(Items listed in a dataset)

^^^^^^^^^^^^^^^^

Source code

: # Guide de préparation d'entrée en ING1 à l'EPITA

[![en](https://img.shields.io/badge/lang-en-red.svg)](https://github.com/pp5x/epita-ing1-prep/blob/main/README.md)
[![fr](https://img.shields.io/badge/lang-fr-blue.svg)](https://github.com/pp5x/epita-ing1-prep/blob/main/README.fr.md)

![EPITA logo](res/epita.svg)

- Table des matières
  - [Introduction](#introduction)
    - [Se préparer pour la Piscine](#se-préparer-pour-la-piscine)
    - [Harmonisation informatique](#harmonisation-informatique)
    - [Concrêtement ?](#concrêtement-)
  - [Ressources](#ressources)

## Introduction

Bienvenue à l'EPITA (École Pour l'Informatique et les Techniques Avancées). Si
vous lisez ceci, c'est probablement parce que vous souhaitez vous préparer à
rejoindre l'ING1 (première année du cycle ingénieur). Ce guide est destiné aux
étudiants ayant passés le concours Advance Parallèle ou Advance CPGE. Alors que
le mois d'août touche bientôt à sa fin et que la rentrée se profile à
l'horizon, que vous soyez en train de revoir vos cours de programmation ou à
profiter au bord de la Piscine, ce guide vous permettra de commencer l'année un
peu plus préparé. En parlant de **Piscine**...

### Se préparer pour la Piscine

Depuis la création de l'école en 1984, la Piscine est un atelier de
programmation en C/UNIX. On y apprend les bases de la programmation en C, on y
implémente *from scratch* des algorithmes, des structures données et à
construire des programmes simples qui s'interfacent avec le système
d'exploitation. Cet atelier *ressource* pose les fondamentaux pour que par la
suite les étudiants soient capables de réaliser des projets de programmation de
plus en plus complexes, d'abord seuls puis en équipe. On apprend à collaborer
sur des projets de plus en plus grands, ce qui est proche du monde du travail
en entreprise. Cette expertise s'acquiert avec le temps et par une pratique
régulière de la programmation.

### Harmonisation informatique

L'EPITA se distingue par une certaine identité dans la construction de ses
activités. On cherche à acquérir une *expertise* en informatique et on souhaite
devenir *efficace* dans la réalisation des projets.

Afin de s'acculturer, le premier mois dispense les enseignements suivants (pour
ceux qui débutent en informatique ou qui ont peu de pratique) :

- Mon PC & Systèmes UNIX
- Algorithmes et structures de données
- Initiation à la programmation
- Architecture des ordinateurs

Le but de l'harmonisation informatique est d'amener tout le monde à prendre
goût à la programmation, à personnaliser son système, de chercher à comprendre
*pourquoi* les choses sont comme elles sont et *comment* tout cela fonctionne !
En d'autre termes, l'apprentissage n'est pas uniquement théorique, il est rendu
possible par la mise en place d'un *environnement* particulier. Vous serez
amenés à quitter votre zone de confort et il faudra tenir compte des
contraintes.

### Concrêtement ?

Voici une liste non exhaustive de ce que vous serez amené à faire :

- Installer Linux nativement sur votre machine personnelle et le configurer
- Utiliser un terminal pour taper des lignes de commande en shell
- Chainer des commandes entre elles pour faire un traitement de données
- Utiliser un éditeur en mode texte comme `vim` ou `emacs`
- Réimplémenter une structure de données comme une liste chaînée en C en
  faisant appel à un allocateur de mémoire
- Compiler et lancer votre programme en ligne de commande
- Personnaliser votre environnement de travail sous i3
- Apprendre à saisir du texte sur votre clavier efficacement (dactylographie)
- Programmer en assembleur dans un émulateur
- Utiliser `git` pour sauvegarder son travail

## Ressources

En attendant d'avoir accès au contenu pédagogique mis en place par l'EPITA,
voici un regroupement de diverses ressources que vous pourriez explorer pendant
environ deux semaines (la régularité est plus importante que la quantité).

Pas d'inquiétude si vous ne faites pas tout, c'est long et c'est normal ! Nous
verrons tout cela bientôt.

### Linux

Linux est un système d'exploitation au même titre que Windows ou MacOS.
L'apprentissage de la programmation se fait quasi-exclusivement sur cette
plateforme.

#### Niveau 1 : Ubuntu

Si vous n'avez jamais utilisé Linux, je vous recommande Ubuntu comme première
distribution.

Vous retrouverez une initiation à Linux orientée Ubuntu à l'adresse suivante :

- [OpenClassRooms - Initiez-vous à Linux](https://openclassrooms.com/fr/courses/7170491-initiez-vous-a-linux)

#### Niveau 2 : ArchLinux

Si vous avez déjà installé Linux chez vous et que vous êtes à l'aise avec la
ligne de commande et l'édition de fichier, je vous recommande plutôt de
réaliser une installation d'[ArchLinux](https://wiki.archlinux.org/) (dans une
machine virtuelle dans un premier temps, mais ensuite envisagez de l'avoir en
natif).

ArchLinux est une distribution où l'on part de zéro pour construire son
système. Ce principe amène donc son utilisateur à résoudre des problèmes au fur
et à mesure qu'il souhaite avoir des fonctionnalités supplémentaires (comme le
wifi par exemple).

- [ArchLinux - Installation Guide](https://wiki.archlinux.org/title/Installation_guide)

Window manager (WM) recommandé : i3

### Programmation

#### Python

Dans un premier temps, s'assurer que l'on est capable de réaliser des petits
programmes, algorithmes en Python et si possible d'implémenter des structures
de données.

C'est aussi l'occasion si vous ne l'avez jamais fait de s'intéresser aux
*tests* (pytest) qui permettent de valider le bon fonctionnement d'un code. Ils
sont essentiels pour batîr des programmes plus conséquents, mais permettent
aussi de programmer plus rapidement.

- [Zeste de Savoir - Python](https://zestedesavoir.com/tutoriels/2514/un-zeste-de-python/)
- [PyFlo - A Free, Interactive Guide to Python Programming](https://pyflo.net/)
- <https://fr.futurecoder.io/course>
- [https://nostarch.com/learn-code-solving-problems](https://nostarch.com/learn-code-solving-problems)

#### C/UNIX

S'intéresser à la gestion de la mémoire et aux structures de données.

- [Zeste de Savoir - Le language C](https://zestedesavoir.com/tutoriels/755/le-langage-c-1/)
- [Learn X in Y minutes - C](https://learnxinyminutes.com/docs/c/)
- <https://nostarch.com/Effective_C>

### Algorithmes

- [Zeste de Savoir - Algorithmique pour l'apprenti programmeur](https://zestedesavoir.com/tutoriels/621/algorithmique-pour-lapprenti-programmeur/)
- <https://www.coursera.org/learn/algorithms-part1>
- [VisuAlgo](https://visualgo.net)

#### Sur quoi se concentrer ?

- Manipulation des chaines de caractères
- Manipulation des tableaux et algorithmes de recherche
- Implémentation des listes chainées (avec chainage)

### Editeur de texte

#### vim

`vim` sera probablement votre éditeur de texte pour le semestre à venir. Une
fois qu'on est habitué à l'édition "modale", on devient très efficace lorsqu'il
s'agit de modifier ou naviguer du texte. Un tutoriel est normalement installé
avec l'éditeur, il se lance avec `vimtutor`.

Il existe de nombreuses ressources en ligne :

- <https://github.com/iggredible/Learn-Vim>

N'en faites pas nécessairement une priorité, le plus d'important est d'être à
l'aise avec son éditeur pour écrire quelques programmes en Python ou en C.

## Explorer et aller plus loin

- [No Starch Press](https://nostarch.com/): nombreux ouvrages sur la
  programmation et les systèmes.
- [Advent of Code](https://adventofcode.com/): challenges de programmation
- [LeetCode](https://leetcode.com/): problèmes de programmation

^^^^^^^^^^^^^^^^

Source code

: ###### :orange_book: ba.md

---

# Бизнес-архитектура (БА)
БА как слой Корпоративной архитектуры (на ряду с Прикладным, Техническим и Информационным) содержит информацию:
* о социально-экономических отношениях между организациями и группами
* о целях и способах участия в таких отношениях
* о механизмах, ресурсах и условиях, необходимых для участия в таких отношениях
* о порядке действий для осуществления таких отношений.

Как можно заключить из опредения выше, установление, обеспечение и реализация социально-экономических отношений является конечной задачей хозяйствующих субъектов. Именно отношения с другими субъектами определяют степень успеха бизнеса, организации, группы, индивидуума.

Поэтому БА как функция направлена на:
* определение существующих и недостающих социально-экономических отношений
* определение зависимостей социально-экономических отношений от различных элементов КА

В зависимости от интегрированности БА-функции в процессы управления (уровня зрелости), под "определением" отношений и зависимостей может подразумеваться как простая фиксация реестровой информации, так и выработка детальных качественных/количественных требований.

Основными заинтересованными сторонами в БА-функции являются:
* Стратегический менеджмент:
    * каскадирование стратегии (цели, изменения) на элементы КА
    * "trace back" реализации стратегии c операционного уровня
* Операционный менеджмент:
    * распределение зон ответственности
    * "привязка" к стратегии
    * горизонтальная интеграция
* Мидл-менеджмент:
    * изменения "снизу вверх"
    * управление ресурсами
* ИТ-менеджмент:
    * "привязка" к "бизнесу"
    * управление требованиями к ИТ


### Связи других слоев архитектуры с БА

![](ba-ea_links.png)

^^^^^^^^^^^^^^^^

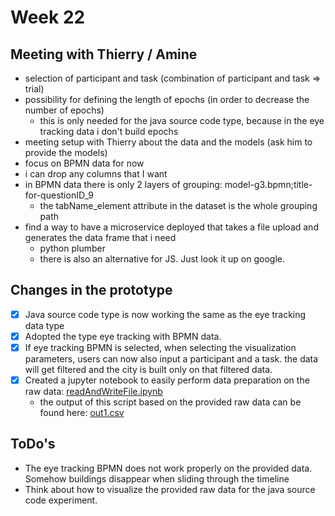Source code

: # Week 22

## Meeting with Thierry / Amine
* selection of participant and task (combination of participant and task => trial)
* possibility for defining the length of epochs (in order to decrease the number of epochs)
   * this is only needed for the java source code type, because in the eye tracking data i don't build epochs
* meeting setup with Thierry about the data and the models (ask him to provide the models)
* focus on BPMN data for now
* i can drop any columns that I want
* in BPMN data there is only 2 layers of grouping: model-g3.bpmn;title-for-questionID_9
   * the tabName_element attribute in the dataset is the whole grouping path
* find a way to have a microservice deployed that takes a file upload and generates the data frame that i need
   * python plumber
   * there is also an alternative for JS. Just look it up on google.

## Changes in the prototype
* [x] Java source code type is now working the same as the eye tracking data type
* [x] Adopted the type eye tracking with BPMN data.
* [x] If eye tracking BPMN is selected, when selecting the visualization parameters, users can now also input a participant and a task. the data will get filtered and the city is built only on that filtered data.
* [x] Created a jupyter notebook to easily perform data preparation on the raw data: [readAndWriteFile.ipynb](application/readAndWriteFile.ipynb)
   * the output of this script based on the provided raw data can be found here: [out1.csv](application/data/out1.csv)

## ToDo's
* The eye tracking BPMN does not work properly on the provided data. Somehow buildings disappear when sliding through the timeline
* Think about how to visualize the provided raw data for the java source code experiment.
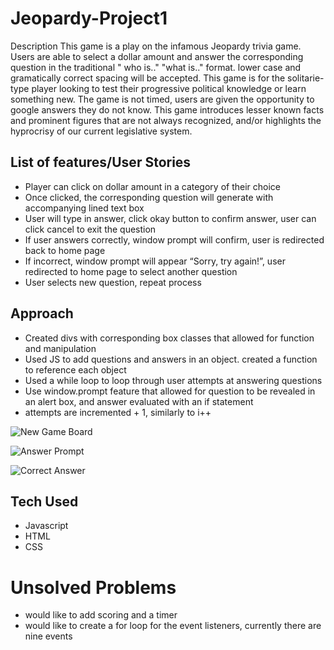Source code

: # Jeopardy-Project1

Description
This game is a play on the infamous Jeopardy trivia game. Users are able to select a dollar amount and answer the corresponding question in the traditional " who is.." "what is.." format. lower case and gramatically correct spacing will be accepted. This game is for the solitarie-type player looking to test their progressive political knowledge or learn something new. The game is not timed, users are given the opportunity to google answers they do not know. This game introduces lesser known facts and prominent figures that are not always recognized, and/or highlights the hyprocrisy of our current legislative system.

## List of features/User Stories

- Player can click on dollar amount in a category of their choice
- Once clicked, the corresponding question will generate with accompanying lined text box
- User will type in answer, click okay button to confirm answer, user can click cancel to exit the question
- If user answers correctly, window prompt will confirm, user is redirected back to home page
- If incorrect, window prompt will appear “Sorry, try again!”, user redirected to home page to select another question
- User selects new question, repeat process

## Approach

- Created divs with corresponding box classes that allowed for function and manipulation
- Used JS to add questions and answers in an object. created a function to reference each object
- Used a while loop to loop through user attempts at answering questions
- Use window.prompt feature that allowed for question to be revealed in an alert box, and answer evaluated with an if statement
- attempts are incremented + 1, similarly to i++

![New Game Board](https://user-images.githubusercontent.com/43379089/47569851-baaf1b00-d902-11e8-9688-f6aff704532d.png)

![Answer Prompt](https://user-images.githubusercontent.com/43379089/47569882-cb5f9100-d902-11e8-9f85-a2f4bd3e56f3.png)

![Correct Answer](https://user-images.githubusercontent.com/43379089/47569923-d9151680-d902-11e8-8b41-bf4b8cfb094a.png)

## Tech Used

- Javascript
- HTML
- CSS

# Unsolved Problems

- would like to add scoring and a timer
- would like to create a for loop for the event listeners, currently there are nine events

^^^^^^^^^^^^^^^^

*BRIEF:*
There is a line with "- <https://nostarch.com/Effective_C>" and a line with "- [LeetCode](https://leetcode.com/): problèmes" above. Copy exactly those two lines and all lines between them, with nothing else.

*EXPECTED OUTPUT:*
- <https://nostarch.com/Effective_C>

### Algorithmes

- [Zeste de Savoir - Algorithmique pour l'apprenti programmeur](https://zestedesavoir.com/tutoriels/621/algorithmique-pour-lapprenti-programmeur/)
- <https://www.coursera.org/learn/algorithms-part1>
- [VisuAlgo](https://visualgo.net)

#### Sur quoi se concentrer ?

- Manipulation des chaines de caractères
- Manipulation des tableaux et algorithmes de recherche
- Implémentation des listes chainées (avec chainage)

### Editeur de texte

#### vim

`vim` sera probablement votre éditeur de texte pour le semestre à venir. Une
fois qu'on est habitué à l'édition "modale", on devient très efficace lorsqu'il
s'agit de modifier ou naviguer du texte. Un tutoriel est normalement installé
avec l'éditeur, il se lance avec `vimtutor`.

Il existe de nombreuses ressources en ligne :

- <https://github.com/iggredible/Learn-Vim>

N'en faites pas nécessairement une priorité, le plus d'important est d'être à
l'aise avec son éditeur pour écrire quelques programmes en Python ou en C.

## Explorer et aller plus loin

- [No Starch Press](https://nostarch.com/): nombreux ouvrages sur la
  programmation et les systèmes.
- [Advent of Code](https://adventofcode.com/): challenges de programmation
- [LeetCode](https://leetcode.com/): problèmes de programmation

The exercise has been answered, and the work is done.